Speaking of SXSW, Glenn Otis Brown posted about the panel he hosted there on Creative Commons and filmmaking, especially showcasing some of the efforts of David Ball (a first time filmmaker) and his Fourthwall Films, who's decided to use CC rather than traditional distribution and why he hopes people will remix his film. Ball wants to "seed a movement" where the filmmaker and the audience are more closely linked.

Which is, of course, exactly the right idea: the Internet is a community, and distribution is a side-effect of that. Ball writes:

I want to seed a movement, one where filmmakers and the filmgoing community are more directly linked, where people can make up their own minds, and where a diversity of voices can be heard-not just the voices a few hundred decision makers decide are "marketable." So many times I heard from people that my movie was good, but not marketable. When I heard that, I realized something was wrong with the market. Here's to making our own market.
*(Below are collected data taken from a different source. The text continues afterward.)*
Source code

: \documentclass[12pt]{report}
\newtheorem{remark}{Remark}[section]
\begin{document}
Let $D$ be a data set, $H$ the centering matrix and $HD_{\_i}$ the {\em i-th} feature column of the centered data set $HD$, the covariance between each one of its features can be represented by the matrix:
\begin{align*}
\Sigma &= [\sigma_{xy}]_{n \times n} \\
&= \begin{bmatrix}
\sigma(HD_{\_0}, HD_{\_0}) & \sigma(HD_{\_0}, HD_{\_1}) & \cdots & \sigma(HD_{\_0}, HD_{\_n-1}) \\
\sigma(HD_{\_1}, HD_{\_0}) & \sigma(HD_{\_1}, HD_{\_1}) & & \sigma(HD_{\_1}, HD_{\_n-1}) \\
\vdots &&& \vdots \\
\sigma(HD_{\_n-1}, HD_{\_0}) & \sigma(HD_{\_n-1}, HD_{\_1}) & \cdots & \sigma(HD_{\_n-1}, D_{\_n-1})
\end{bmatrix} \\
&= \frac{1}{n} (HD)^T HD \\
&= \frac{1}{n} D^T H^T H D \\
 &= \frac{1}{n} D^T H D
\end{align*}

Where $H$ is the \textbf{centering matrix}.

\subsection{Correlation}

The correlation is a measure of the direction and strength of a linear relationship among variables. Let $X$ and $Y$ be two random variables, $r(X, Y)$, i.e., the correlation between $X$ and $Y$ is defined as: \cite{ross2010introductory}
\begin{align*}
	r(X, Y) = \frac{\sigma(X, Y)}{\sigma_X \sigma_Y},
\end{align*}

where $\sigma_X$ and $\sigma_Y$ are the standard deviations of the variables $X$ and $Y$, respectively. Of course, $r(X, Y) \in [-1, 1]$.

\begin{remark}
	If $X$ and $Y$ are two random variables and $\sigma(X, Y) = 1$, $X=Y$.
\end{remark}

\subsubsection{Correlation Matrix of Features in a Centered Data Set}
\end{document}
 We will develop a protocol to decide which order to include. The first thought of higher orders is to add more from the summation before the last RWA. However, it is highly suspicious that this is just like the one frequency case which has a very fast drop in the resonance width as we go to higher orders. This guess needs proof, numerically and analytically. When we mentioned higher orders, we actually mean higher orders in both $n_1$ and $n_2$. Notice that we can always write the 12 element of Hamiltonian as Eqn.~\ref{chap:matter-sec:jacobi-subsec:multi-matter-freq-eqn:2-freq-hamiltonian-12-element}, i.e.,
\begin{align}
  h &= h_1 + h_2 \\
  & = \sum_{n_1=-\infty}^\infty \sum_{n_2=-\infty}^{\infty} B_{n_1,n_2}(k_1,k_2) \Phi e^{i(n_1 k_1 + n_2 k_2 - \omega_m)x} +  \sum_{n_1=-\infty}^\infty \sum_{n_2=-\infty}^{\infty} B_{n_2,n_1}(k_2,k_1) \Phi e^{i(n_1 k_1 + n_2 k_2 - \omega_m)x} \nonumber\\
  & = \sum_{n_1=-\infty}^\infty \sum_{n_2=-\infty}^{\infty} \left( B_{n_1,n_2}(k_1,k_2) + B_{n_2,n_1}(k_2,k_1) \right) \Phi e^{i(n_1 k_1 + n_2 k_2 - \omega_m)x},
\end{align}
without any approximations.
I hope Honey is a start.

Sarah Jacobson is probably smiling and thinking "kick ass!" That's the spirit of D.I.Y. and it applies as much to any technology you might want to set your work to: making your own market.

I'm interested to see how David Ball goes about distributing all this source material: the expense of providing access to that kind of material is what's been hampering us from letting more people remix "Nothing So Strange". I keep coming to the conclusion that for low-demand video content like that, releasing CC-licensed DVDs are the only real way to go.